頭痛いながらウダウダと昨日と同じ元・林坤「誠斎襍記」を読んでいますと、このひとは実に雑多な変なことが気になってメモした人だなあ。・・・と感心いたします。元ネタがどこかにあるはずですが、どういう方針・意識を持ってこんな下らんことを集めて記録したのか。

とりあえず目についたのを抜き出してみますと、

○真臘有石塔。塔中有銅臥仏。臍中常有水流、味如中国酒、易酔人。

真臘に石塔有り。塔中に銅の臥仏有り。臍中、常に水流有りて味は中国の酒の如く、人を易く酔わしむ。

クメール国(カンボヂャあたり)に石の塔があり、その塔の中に銅製の寝仏の像がある。この像のヘソの中から、四六時中液体が流れ出てくるのだが、その液体の味はチャイナのお酒と同じであり、お酒以上に人をたやすく酔わせる。

ヘソが茶を沸かすことがあっても酒を湧かすとは・・・と嗤っていてはいけません。マジメに考えてみますと、これは酒よりも酩酊感を与える特別な液体、すなわちリグ・ヴェーダの「ソーマ」のようなインド=アーリアに伝わる多幸幻覚物質のことかも知れませんぞ。・・・なので、これはまだしも意味のあるメモかも知れません。
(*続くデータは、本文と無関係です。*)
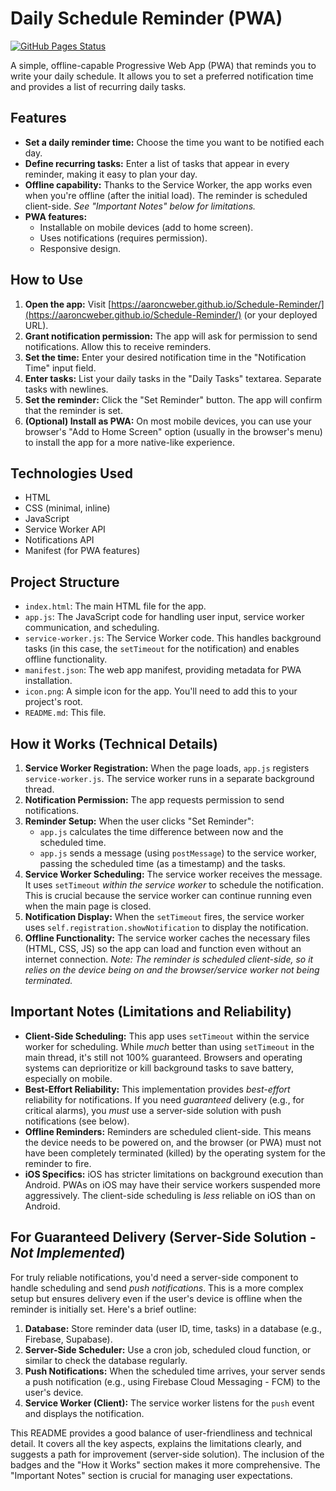 # Daily Schedule Reminder (PWA)

[![GitHub Pages Status](https://img.shields.io/github/deployments/aaroncweber/Schedule-Reminder/production?label=GitHub%20Pages&logo=github)](https://aaroncweber.github.io/Schedule-Reminder/)
<!-- Replace with your actual GitHub Pages URL if different -->

A simple, offline-capable Progressive Web App (PWA) that reminds you to write your daily schedule.  It allows you to set a preferred notification time and provides a list of recurring daily tasks.

## Features

*   **Set a daily reminder time:** Choose the time you want to be notified each day.
*   **Define recurring tasks:**  Enter a list of tasks that appear in every reminder, making it easy to plan your day.
*   **Offline capability:**  Thanks to the Service Worker, the app works even when you're offline (after the initial load).  The reminder is scheduled client-side. *See "Important Notes" below for limitations.*
*   **PWA features:**
    *   Installable on mobile devices (add to home screen).
    *   Uses notifications (requires permission).
    *   Responsive design.

## How to Use

1.  **Open the app:** Visit [https://aaroncweber.github.io/Schedule-Reminder/](https://aaroncweber.github.io/Schedule-Reminder/) (or your deployed URL).
2.  **Grant notification permission:** The app will ask for permission to send notifications.  Allow this to receive reminders.
3.  **Set the time:** Enter your desired notification time in the "Notification Time" input field.
4.  **Enter tasks:** List your daily tasks in the "Daily Tasks" textarea.  Separate tasks with newlines.
5.  **Set the reminder:** Click the "Set Reminder" button.  The app will confirm that the reminder is set.
6.  **(Optional) Install as PWA:**  On most mobile devices, you can use your browser's "Add to Home Screen" option (usually in the browser's menu) to install the app for a more native-like experience.

## Technologies Used

*   HTML
*   CSS (minimal, inline)
*   JavaScript
*   Service Worker API
*   Notifications API
*   Manifest (for PWA features)

## Project Structure

*   `index.html`: The main HTML file for the app.
*   `app.js`: The JavaScript code for handling user input, service worker communication, and scheduling.
*   `service-worker.js`:  The Service Worker code.  This handles background tasks (in this case, the `setTimeout` for the notification) and enables offline functionality.
*   `manifest.json`:  The web app manifest, providing metadata for PWA installation.
*   `icon.png`: A simple icon for the app. You'll need to add this to your project's root.
*   `README.md`: This file.

## How it Works (Technical Details)

1.  **Service Worker Registration:** When the page loads, `app.js` registers `service-worker.js`.  The service worker runs in a separate background thread.
2.  **Notification Permission:** The app requests permission to send notifications.
3.  **Reminder Setup:** When the user clicks "Set Reminder":
    *   `app.js` calculates the time difference between now and the scheduled time.
    *   `app.js` sends a message (using `postMessage`) to the service worker, passing the scheduled time (as a timestamp) and the tasks.
4.  **Service Worker Scheduling:** The service worker receives the message.  It uses `setTimeout` *within the service worker* to schedule the notification. This is crucial because the service worker can continue running even when the main page is closed.
5.  **Notification Display:** When the `setTimeout` fires, the service worker uses `self.registration.showNotification` to display the notification.
6.  **Offline Functionality:** The service worker caches the necessary files (HTML, CSS, JS) so the app can load and function even without an internet connection.  *Note: The reminder is scheduled client-side, so it relies on the device being on and the browser/service worker not being terminated.*

## Important Notes (Limitations and Reliability)

*   **Client-Side Scheduling:** This app uses `setTimeout` within the service worker for scheduling. While *much* better than using `setTimeout` in the main thread, it's still not 100% guaranteed. Browsers and operating systems can deprioritize or kill background tasks to save battery, especially on mobile.
*   **Best-Effort Reliability:** This implementation provides *best-effort* reliability for notifications. If you need *guaranteed* delivery (e.g., for critical alarms), you *must* use a server-side solution with push notifications (see below).
*   **Offline Reminders:** Reminders are scheduled client-side.  This means the device needs to be powered on, and the browser (or PWA) must not have been completely terminated (killed) by the operating system for the reminder to fire.
* **iOS Specifics:**  iOS has stricter limitations on background execution than Android.  PWAs on iOS may have their service workers suspended more aggressively.  The client-side scheduling is *less* reliable on iOS than on Android.

## For Guaranteed Delivery (Server-Side Solution - *Not Implemented*)

For truly reliable notifications, you'd need a server-side component to handle scheduling and send *push notifications*.  This is a more complex setup but ensures delivery even if the user's device is offline when the reminder is initially set.  Here's a brief outline:

1.  **Database:** Store reminder data (user ID, time, tasks) in a database (e.g., Firebase, Supabase).
2.  **Server-Side Scheduler:** Use a cron job, scheduled cloud function, or similar to check the database regularly.
3.  **Push Notifications:** When the scheduled time arrives, your server sends a push notification (e.g., using Firebase Cloud Messaging - FCM) to the user's device.
4.  **Service Worker (Client):**  The service worker listens for the `push` event and displays the notification.

This README provides a good balance of user-friendliness and technical detail.  It covers all the key aspects, explains the limitations clearly, and suggests a path for improvement (server-side solution). The inclusion of the badges and the "How it Works" section makes it more comprehensive.  The "Important Notes" section is crucial for managing user expectations.
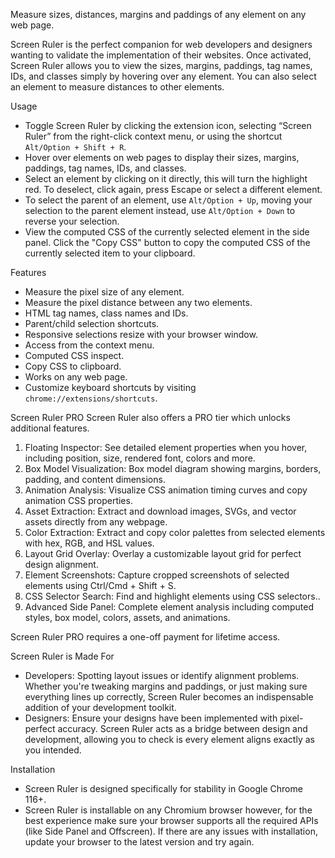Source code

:Measure sizes, distances, margins and paddings of any element on any web page.

Screen Ruler is the perfect companion for web developers and designers wanting to validate the implementation of their websites. Once activated, Screen Ruler allows you to view the sizes, margins, paddings, tag names, IDs, and classes simply by hovering over any element. You can also select an element to measure distances to other elements.

Usage

- Toggle Screen Ruler by clicking the extension icon, selecting “Screen Ruler” from the right-click context menu, or using the shortcut `Alt/Option + Shift + R`.
- Hover over elements on web pages to display their sizes, margins, paddings, tag names, IDs, and classes.
- Select an element by clicking on it directly, this will turn the highlight red. To deselect, click again, press Escape or select a different element.
- To select the parent of an element, use `Alt/Option + Up`, moving your selection to the parent element instead, use `Alt/Option + Down` to reverse your selection.
- View the computed CSS of the currently selected element in the side panel. Click the "Copy CSS" button to copy the computed CSS of the currently selected item to your clipboard.

Features

- Measure the pixel size of any element.
- Measure the pixel distance between any two elements.
- HTML tag names, class names and IDs.
- Parent/child selection shortcuts.
- Responsive selections resize with your browser window.
- Access from the context menu.
- Computed CSS inspect.
- Copy CSS to clipboard.
- Works on any web page.
- Customize keyboard shortcuts by visiting `chrome://extensions/shortcuts`.

Screen Ruler PRO
Screen Ruler also offers a PRO tier which unlocks additional features.

1. Floating Inspector: See detailed element properties when you hover, including position, size, rendered font, colors and more.
2. Box Model Visualization: Box model diagram showing margins, borders, padding, and content dimensions.
3. Animation Analysis: Visualize CSS animation timing curves and copy animation CSS properties.
4. Asset Extraction: Extract and download images, SVGs, and vector assets directly from any webpage.
5. Color Extraction: Extract and copy color palettes from selected elements with hex, RGB, and HSL values.
6. Layout Grid Overlay: Overlay a customizable layout grid for perfect design alignment.
7. Element Screenshots: Capture cropped screenshots of selected elements using Ctrl/Cmd + Shift + S.
8. CSS Selector Search: Find and highlight elements using CSS selectors..
9. Advanced Side Panel: Complete element analysis including computed styles, box model, colors, assets, and animations.

Screen Ruler PRO requires a one-off payment for lifetime access.

Screen Ruler is Made For

- Developers: Spotting layout issues or identify alignment problems. Whether you're tweaking margins and paddings, or just making sure everything lines up correctly, Screen Ruler becomes an indispensable addition of your development toolkit.
- Designers: Ensure your designs have been implemented with pixel-perfect accuracy. Screen Ruler acts as a bridge between design and development, allowing you to check is every element aligns exactly as you intended.

Installation

- Screen Ruler is designed specifically for stability in Google Chrome 116+.
- Screen Ruler is installable on any Chromium browser however, for the best experience make sure your browser supports all the required APIs (like Side Panel and Offscreen). If there are any issues with installation, update your browser to the latest version and try again.

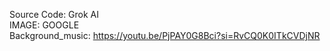 Source Code: Grok AI  
IMAGE: GOOGLE  
Background_music: https://youtu.be/PjPAY0G8Bci?si=RvCQ0K0ITkCVDjNR  
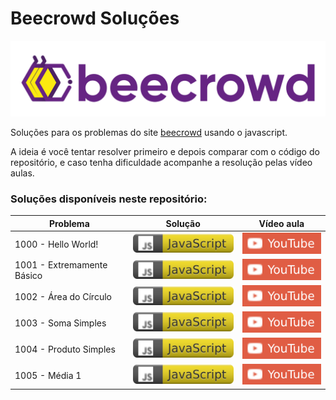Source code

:# Beecrowd Soluções

![](./img/beecrowd.webp)

Soluções para os problemas do site [beecrowd](https://www.beecrowd.com.br/) usando o javascript.

A ideia é você tentar resolver primeiro e depois comparar com o código do repositório, e caso tenha dificuldade acompanhe a resolução pelas vídeo aulas.


### Soluções disponíveis neste repositório:

| Problema |  Solução  |  Vídeo aula |
| --------- | ------ | --------- |
| 1000 - Hello World!  | [![](./img/js-icon.svg)](./problems/1000.js) | [![](./img/youtube-icon.svg)](https://youtu.be/3Sb4VPk4JEI) |
| 1001 - Extremamente Básico | ![](./img/js-icon.svg) | [![](./img/youtube-icon.svg)](https://youtu.be/6TZlhELLxvo) |
| 1002 - Área do Círculo | ![](./img/js-icon.svg) | [![](./img/youtube-icon.svg)](https://youtu.be/wH-P7zdNoBQ) |
| 1003 - Soma Simples | ![](./img/js-icon.svg) | [![](./img/youtube-icon.svg)](https://youtu.be/_5DVSS8WEkg) |
| 1004 - Produto Simples | ![](./img/js-icon.svg) | [![](./img/youtube-icon.svg)](https://youtu.be/eBuEKiEdL7w) |
| 1005 - Média 1 | ![](./img/js-icon.svg) | [![](./img/youtube-icon.svg)](https://youtu.be/0jkmXD09b04) |



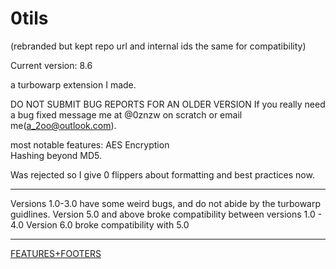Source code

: # 0tils
(rebranded but kept repo url and internal ids the same for compatibility)

Current version: 8.6

a turbowarp extension I made.

DO NOT SUBMIT BUG REPORTS FOR AN OLDER VERSION
If you really need a bug fixed message me at @0znzw on scratch or email me(a_2oo@outlook.com).

most notable features:
   AES Encryption
   <br>
   Hashing beyond MD5.
   
Was rejected so I give 0 flippers about formatting and best practices now.

<hr>
Versions 1.0-3.0 have some weird bugs, and do not abide by the turbowarp guidlines.
Version 5.0 and above broke compatibility between versions 1.0 - 4.0
Version 6.0 broke compatibility with 5.0
<hr>
<a href="DETAILS.md">FEATURES+FOOTERS</a>
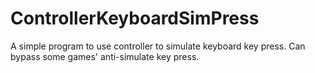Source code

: # ControllerKeyboardSimPress
A simple program to use controller to simulate keyboard key press. Can bypass some games' anti-simulate key press.
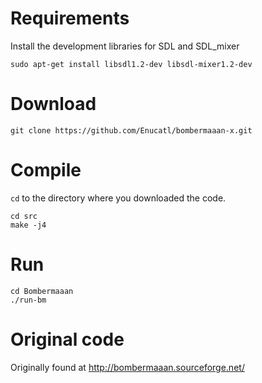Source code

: # Requirements

Install the development libraries for SDL and SDL\_mixer

    sudo apt-get install libsdl1.2-dev libsdl-mixer1.2-dev


# Download

    git clone https://github.com/Enucatl/bombermaaan-x.git

# Compile

`cd` to the directory where you downloaded the code.

    cd src
    make -j4

# Run

    cd Bombermaaan
    ./run-bm

# Original code

Originally found at http://bombermaaan.sourceforge.net/
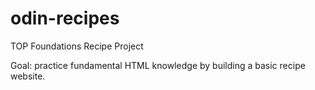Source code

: # odin-recipes
TOP Foundations Recipe Project

Goal: practice fundamental HTML knowledge by building a basic recipe website.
○有書生遇神女。見胡僧指之曰、此西王母第三女玉巵娘也。

書生の神女に遇う有り。見る、胡僧のこれを指さして曰く、「これ西王母の第三女・玉巵娘(ぎょくしじょう)なり」と。

ある書生が神仙と思われる女性に遭遇した。すると、横に異国人らしい僧がいて、女を指さして「この方は(崑崙山の主宰神たる)西王母さまの三ばんめのお嬢様で「タマノサカヅキヒメさま」じゃ」と教えてくれた。

前後がまるっきりわからないので筆者が何を考えてこんなメモを取っていたのかわかりません。おそらく西王母の娘の名前に興味があったのでしょう。

○燕太子丹質于秦。秦王遇之無礼、乃求帰。秦王為機置之橋、欲以陥丹。丹過之、蛟龍捧挙而機不発。

燕の太子・丹、秦に質たり。秦王これを遇するに無礼なればすなわち帰らんことを求む。秦王、機を為(つく)りてこれを橋に置き、以て丹を陥らしめんとす。丹これを過ぐるに、蛟龍捧挙して機発せず。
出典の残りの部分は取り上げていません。